As Spencer explains, these challenges will occur in the context of the “deregulatory First Amendment,” the Supreme Court’s decades-long expansion of First Amendment limits on economic regulations. Scholars have compared this deregulatory agenda to the judicial excesses of the Lochner era. The First Amendment, however, has even greater deregulatory potential today because contemporary economic and social activity depend upon exchanges of information.

In Spencer’s view, First Amendment challenges to consumer privacy laws will bring us to a crossroads. His article details the two most likely paths forward.

One path would continue the Court’s deregulatory trajectory, drawing largely on the Court’s recent decisions in Sorrell v.
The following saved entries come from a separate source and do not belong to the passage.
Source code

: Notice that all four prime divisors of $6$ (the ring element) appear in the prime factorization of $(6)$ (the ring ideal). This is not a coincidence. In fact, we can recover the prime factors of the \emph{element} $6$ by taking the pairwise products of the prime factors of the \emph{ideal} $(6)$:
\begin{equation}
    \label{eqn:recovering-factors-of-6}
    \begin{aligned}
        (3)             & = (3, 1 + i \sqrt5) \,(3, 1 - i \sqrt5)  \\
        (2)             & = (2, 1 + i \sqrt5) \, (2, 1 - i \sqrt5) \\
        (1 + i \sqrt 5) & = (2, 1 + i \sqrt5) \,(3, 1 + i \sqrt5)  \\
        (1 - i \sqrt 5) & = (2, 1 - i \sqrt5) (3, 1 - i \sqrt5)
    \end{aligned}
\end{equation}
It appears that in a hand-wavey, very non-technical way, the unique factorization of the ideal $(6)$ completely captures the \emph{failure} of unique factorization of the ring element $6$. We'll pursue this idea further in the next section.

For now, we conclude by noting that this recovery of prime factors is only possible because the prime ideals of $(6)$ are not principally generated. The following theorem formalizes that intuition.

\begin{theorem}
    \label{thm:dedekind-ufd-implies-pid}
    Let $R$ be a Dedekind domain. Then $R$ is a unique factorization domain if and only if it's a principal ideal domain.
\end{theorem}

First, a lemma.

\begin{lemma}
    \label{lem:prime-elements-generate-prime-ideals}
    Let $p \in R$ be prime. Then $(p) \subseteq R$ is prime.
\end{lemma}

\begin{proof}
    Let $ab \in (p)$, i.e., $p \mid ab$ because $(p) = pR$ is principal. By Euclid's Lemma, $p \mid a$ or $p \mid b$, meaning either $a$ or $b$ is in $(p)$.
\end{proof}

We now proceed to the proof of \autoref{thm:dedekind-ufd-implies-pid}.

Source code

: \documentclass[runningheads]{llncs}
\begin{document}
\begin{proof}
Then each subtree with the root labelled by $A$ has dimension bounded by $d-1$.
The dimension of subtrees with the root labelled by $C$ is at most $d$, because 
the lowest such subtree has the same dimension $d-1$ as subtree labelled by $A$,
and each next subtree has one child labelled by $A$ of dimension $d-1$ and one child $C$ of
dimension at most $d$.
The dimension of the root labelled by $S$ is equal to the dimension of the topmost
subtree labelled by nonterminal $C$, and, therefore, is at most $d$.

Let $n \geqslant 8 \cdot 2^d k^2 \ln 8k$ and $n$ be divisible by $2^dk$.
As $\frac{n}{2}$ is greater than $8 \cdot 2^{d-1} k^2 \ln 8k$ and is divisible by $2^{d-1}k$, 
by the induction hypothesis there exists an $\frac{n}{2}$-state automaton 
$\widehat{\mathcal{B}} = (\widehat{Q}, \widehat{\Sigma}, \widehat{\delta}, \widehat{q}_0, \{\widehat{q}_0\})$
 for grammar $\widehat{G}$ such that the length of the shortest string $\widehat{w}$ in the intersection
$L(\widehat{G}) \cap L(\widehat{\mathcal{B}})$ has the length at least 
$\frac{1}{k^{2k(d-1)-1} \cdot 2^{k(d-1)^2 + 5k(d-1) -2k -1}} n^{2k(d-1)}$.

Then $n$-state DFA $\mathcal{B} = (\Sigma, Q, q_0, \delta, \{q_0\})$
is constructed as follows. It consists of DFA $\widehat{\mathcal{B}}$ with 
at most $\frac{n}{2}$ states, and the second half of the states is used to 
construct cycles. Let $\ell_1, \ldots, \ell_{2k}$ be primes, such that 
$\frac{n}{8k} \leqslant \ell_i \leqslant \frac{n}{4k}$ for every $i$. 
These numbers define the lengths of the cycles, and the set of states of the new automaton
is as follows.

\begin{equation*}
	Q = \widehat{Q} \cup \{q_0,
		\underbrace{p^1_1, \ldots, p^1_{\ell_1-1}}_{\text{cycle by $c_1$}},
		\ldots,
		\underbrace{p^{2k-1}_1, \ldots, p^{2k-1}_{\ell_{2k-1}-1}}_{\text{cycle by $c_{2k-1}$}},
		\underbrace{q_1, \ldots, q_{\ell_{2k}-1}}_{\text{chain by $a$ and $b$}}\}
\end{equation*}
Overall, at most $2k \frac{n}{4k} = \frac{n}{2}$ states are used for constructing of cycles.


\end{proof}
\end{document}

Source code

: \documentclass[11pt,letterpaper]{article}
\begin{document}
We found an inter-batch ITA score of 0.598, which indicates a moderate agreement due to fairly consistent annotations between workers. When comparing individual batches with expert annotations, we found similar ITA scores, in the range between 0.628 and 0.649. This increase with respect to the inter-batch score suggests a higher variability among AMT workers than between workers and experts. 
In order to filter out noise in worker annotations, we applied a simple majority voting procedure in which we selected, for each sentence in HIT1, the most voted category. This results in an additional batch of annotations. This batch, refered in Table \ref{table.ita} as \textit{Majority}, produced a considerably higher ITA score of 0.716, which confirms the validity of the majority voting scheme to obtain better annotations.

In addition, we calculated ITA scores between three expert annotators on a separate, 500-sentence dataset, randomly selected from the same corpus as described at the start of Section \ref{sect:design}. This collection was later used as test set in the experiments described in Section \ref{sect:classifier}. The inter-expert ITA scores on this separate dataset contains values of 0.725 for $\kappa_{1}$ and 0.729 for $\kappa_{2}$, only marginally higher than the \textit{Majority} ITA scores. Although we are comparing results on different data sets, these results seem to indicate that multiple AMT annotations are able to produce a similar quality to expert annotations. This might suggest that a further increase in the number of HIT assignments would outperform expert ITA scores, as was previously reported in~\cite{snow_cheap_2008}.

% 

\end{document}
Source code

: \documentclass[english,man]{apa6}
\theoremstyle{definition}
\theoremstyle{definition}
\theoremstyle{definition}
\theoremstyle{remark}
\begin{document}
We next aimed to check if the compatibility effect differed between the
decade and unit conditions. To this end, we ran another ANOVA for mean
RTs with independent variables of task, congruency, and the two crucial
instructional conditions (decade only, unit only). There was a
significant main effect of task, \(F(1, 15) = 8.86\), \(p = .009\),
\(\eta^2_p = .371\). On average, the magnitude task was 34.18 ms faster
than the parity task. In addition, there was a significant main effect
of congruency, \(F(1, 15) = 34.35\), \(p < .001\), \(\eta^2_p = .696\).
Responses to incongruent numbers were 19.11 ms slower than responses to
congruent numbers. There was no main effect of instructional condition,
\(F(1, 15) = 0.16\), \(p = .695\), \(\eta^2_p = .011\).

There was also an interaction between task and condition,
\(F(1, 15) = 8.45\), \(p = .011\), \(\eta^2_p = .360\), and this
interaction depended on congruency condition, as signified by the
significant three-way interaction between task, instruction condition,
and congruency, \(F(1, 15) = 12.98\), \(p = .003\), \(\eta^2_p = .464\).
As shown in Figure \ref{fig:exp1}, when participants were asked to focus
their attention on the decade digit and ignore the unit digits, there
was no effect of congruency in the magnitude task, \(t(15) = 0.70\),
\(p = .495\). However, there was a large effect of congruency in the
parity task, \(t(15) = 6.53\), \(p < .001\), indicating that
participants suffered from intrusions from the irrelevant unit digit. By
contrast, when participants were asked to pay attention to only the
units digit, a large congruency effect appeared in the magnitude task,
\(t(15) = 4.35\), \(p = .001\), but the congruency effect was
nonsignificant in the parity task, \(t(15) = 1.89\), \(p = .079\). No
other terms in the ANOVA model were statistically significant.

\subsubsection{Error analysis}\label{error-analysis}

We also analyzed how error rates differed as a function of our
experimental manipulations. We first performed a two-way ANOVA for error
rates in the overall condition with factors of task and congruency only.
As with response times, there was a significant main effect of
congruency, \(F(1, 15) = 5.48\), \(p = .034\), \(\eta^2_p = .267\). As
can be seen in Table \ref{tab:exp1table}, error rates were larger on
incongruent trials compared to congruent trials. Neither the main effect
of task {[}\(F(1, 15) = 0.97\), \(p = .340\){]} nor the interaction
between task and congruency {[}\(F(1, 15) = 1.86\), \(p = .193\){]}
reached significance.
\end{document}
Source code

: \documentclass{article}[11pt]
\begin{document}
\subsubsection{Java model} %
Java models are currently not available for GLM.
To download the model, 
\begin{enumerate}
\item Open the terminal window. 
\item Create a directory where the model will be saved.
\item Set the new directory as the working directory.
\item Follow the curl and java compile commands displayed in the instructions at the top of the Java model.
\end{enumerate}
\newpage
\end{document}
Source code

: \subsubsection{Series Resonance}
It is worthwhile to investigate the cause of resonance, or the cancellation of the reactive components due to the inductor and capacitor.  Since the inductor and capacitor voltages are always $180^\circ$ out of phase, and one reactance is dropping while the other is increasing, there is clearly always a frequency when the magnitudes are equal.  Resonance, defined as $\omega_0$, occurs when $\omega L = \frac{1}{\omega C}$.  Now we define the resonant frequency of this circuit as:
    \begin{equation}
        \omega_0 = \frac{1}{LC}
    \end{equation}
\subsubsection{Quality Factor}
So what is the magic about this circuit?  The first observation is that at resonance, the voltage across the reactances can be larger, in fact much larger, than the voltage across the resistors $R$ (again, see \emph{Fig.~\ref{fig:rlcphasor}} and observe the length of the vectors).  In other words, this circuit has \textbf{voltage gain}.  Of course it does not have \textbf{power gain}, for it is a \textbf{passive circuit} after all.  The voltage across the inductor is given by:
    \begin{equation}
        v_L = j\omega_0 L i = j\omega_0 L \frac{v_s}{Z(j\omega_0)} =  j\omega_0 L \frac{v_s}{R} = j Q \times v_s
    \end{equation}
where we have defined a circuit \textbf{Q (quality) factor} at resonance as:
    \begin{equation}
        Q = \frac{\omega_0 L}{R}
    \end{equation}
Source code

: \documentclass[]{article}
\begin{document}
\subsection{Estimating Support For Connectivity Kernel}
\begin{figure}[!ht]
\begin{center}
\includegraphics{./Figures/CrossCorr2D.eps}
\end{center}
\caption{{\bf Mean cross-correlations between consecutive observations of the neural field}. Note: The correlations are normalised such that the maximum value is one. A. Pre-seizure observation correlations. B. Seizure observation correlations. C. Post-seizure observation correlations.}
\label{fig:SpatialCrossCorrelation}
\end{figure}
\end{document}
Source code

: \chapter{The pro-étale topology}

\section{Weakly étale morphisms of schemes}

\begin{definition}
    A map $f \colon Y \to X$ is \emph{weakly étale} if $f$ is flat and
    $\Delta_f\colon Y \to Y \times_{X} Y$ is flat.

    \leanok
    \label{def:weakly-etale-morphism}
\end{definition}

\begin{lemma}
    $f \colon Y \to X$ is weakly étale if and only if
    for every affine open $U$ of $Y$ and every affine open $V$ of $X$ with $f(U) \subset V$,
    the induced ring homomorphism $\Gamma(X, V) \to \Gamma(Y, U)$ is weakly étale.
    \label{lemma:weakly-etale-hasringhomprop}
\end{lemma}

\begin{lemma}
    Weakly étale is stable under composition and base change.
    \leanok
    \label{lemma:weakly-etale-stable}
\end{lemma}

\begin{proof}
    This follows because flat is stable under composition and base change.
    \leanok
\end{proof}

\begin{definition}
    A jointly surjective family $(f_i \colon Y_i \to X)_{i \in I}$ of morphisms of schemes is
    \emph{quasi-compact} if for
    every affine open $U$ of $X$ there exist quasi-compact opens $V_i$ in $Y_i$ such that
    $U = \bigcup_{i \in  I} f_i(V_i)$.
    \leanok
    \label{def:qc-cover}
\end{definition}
IMS Health, Inc. and Reed v. Town of Gilbert. That path would further constrain the administrative state by treating all consumer data flows as “speech” for First Amendment purposes and using the Court’s recent approach to content discrimination to subject most consumer privacy laws to strict scrutiny, rather than the intermediate scrutiny that has applied to commercial speech for decades.

The other path would resolve challenges to consumer privacy laws under established First Amendment doctrine. That traditionalist path would treat consumer data as commodities rather than speech, analyze typical consumer privacy laws as imposing no more than incidental burdens on speech, and preserve the intermediate scrutiny standard for commercial speech regulations.

As Spencer explains, the consequences of this choice will reach far beyond consumer privacy law and could jeopardize many of the regulatory tools on which the modern administrative state depends.